I'm looking for a command line way (on SunOS) to pull from a log file xml messages which contain a particular string.
For example, the log file might contain xml messages of the form:
<message>
<body>
<tags> uniqueId="123456" </tags>
</body>
</message>
Alongside other timestamped log lines. There might be several xml messages which contain the same ID as the same record may have been run several times.
To pull out the xmls currently I have this awk command:
nawk '$0~s{for(c=NR-b;c<=NR+a;c++)r[c]=1}{q[NR]=$0}END{for(c=1;c<=NR;c++)if(r[c])print q[c]}' b=4 a=15 s="someUniqueId" file
The problem I have is this pulls out a specific number of lines. However, the xmls may vary in length and I'm struggling to find a way to modify this so that it finds the unique ID and pulls all lines up until "<message>"
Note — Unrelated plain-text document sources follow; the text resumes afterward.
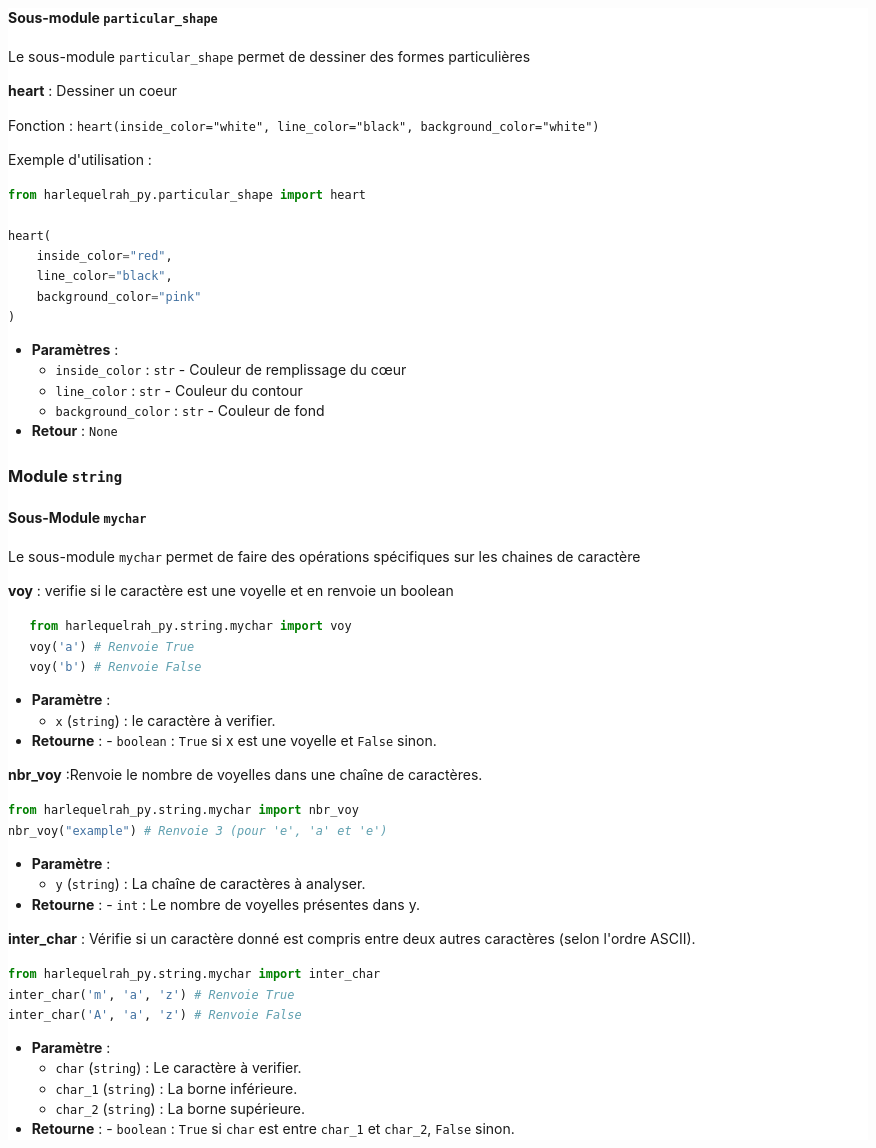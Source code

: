 #### Sous-module `particular_shape`
Le sous-module `particular_shape`  permet de dessiner des formes particulières

 **heart** : Dessiner un coeur

   Fonction : `heart(inside_color="white", line_color="black", background_color="white")`

   Exemple d'utilisation :

   ```python
   from harlequelrah_py.particular_shape import heart

   heart(
       inside_color="red",
       line_color="black",
       background_color="pink"
   )
   ```

   - **Paramètres** :
       - `inside_color` : `str` - Couleur de remplissage du cœur
       - `line_color` : `str` - Couleur du contour
       - `background_color` : `str` - Couleur de fond
   - **Retour** : `None`

### Module `string`
#### Sous-Module `mychar`
Le sous-module `mychar`  permet de faire des opérations spécifiques sur les chaines de caractère

**voy** :  verifie si le caractère est une voyelle et en renvoie un boolean

```python
   from harlequelrah_py.string.mychar import voy
   voy('a') # Renvoie True
   voy('b') # Renvoie False
```
  - **Paramètre** :
    - `x` (`string`) : le caractère à verifier.
  -  **Retourne** :
    - `boolean` : `True` si x est une voyelle et `False` sinon.

**nbr_voy** :Renvoie le nombre de voyelles dans une chaîne de caractères.

```python
from harlequelrah_py.string.mychar import nbr_voy
nbr_voy("example") # Renvoie 3 (pour 'e', 'a' et 'e')
```
  - **Paramètre** :
    - `y` (`string`) :  La chaîne de caractères à analyser.
  -  **Retourne** :
    - `int` : Le nombre de voyelles présentes dans y.

**inter_char** : Vérifie si un caractère donné est compris entre deux autres caractères (selon l'ordre ASCII).

```python
from harlequelrah_py.string.mychar import inter_char
inter_char('m', 'a', 'z') # Renvoie True
inter_char('A', 'a', 'z') # Renvoie False
```
  - **Paramètre** :
    - `char` (`string`)  : Le caractère à verifier.
    - `char_1` (`string`) : La borne inférieure.
    - `char_2` (`string`) : La borne supérieure.
  -  **Retourne** :
    - `boolean` : `True` si `char` est entre `char_1` et `char_2`, `False` sinon.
and all lines down until "</message>"
This probably works in the perfect world (if I understood your question right):
$ cat file
<message>
<body>
<tags> uniqueId="123455" </tags>
</body>
</message>
<message>
<body>
<tags> uniqueId="123456" </tags> # the one we want
</body>
</message>
<message>
<body>
<tags> uniqueId="123457" </tags>
</body>
</message>
The awk:
$ awk '
{
b=b ORS $0 # buffer records
}
/<message>/ {
b=$0 # reset buffer
}
/<\/message>/ && b~/uniqueId="123456"/ { # if condition met at the end marker
print b # output buffer
}' file
Output:
<message>
<body>
<tags> uniqueId="123456" </tags> # the one we wanted
</body>
</message>